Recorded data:
☆ ☆ ☆ ☆
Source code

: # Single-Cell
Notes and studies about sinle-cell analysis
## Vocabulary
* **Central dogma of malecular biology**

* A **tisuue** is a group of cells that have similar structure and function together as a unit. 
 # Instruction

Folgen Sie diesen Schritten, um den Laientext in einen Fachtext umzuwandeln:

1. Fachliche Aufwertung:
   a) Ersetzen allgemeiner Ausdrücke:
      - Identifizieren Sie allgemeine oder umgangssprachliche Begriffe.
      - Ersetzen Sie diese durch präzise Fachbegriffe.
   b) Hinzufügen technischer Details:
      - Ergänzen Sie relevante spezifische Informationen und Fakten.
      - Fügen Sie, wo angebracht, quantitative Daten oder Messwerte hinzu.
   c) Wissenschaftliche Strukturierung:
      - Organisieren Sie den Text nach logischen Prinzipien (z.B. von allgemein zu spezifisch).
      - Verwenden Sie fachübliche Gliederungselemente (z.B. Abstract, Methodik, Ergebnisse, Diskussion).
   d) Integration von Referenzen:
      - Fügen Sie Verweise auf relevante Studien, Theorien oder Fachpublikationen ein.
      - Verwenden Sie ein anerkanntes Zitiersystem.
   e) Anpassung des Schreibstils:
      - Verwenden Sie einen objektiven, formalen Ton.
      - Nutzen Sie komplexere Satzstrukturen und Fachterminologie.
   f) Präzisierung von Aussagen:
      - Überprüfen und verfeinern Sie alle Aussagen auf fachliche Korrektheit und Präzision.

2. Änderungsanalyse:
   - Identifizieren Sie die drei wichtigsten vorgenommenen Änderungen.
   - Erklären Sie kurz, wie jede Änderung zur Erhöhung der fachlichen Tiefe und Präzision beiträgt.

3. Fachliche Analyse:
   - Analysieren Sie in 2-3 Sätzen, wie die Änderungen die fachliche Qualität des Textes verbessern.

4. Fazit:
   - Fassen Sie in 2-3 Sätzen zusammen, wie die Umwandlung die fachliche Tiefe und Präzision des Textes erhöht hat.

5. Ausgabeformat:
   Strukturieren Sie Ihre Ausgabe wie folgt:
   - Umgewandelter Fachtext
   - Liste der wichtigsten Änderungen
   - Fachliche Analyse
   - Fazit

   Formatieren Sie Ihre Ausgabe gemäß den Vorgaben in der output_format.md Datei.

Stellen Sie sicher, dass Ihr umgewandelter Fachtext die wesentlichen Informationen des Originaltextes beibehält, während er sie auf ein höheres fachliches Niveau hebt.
☆ ☆ ☆ ☆
# Task details
Find all lines in the records that hold the word "Ersetzen". Copy them.

# Task response
   a) Ersetzen allgemeiner Ausdrücke:
      - Ersetzen Sie diese durch präzise Fachbegriffe.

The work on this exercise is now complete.